The Qual ran everything but the water blinds today. I don't have the callbacks.


----------



## dogcommand (May 22, 2003)

Thanks Steve. Good luck tomorrow!


----------



## Miriam Wade (Apr 24, 2003)

Good luck today Steve!! (Hi Sally!!)

M


----------



## kpick52 (Dec 3, 2007)

stevelow said:


> A tough triple with a long memory bird thrown next to a wood line, then another bird on the right, followed by a fairly short flyer, with the arc over the line to the right hand bird.


Steve, do I understand that the open land marks has over / under marks involving the flyer. Granted there are 86 dogs entered and the days are short, but are the grounds at Kaye & Roger's place that bad? Just wondering?

Good Luck today!!!!

Jim Pickering


----------



## stevelow (May 13, 2004)

Thanks, Jim.

The grounds are great, with many options. The Fullers have about 700-800 acres, with 145 acres where the open is. Rolling terrain, good cover, excellent water.


----------



## Ken Archer (Aug 11, 2003)

kpick52 said:


> Steve, do I understand that the open land marks has over / under marks involving the flyer. Granted there are 86 dogs entered and the days are short, but are the grounds at Kaye & Roger's place that bad? Just wondering? Jim Pickering


The 1st series in the Open turned into a blood bath. It as a real tight triple with the first bird down on the left thrown angle back up against a tree line and retired. The line to the mark took the dogs down hill, across a pond, uphill between two stands of trees into an open field and then to the far tree line.

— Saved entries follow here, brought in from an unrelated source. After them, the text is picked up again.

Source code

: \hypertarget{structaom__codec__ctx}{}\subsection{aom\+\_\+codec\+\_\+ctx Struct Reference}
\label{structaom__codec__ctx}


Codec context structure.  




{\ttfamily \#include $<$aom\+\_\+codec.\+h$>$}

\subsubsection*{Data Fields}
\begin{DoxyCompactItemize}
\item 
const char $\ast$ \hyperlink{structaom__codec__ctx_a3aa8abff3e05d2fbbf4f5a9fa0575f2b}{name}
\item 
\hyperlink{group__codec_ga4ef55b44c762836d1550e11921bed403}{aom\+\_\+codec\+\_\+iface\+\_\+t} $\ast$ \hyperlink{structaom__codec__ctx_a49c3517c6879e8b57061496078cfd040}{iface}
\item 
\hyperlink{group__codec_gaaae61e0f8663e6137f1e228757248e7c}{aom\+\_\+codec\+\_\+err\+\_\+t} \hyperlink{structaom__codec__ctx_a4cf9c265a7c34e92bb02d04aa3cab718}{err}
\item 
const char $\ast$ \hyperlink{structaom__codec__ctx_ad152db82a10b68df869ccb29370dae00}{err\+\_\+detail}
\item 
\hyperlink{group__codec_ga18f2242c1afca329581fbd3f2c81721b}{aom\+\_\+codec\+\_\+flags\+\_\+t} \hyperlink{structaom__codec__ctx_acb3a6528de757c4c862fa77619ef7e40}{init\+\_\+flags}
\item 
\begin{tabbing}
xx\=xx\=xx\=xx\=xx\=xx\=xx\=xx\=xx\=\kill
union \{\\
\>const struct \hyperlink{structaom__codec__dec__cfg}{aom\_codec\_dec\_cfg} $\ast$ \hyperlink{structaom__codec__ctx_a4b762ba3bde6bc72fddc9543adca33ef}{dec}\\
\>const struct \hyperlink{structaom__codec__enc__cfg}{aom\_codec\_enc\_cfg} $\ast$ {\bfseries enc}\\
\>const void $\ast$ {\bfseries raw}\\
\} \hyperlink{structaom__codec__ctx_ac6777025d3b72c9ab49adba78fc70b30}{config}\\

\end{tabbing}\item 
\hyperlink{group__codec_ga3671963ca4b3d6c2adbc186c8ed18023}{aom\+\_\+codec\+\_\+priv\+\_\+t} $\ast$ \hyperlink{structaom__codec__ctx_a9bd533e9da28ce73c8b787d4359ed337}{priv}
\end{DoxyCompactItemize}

The second middle bird down, also angle back at the base of a tree and retired, was at times under the arc of the flyer and at other times appeared to be an inline with the flyer. The flyer station was in the middle at the corner of the pond thrown left to right. Wind was at the dog's back on all three marks.

Some dogs didn't want to go back through the area of the flyer fall to get the second bird. Many dogs wanted to hunt short of the trees on the memory bird. If they made it through the two stands of trees they often wanted to flare left or right behind the trees. Few dogs held a good line to the memory bird and drove deep enough on the first attempt. There were lots of handles.


----------



## BBnumber1 (Apr 5, 2006)

First series of the Am is up and running. fairly open Triple. Short retired right bird, long middle bird, flyer to the left. About 25 dogs have run, with a couple handles, a pickup, a break, and a few monster hunts.

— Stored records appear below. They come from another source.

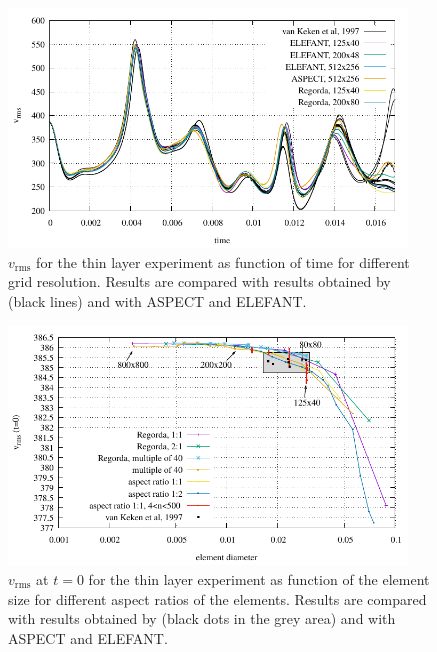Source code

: \documentclass[hidelinks,10pt,a4paper]{article}
\begin{document}
\begin{figure}
\centering
\noindent\includegraphics[width=400px]{./Figures/vrms_thin.pdf}
\caption{$v_{\textrm{rms}}$ for the thin layer experiment as function of time for different grid resolution. Results are compared with results obtained by
\citet{vanKeken1997} (black lines) and with ASPECT and ELEFANT.}
\label{fig:thin}
\end{figure}

\begin{figure}
\centering
\noindent\includegraphics[width=400px]{./Figures/vrmszero.pdf}
\caption{$v_{\textrm{rms}}$ at $t=0$ for the thin layer experiment as function of the element size for different aspect ratios of the elements. Results are compared
with results obtained by \citet{vanKeken1997} (black dots in the grey area) and with ASPECT and ELEFANT.}
\label{fig:thin_initial}
\end{figure}
\end{document}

Open has completed the first series. Lainees going over from the Am now to get callbacks.


----------



## stevelow (May 13, 2004)

Qual Results:

1. Rock River Ring Leader, Dave Seivert
2. Taylorlab Calumet's Big Blue, Sharon Gierman
3. Topbrass Goodtime Charli, Shannon Casto
4. Fargo's Texas Lexus, Wayne Stupka
RJ. Windy K's Flying Juicy Lucy, Mike Kerr

no other jams

Open just finished first series, don't have callbacks yet.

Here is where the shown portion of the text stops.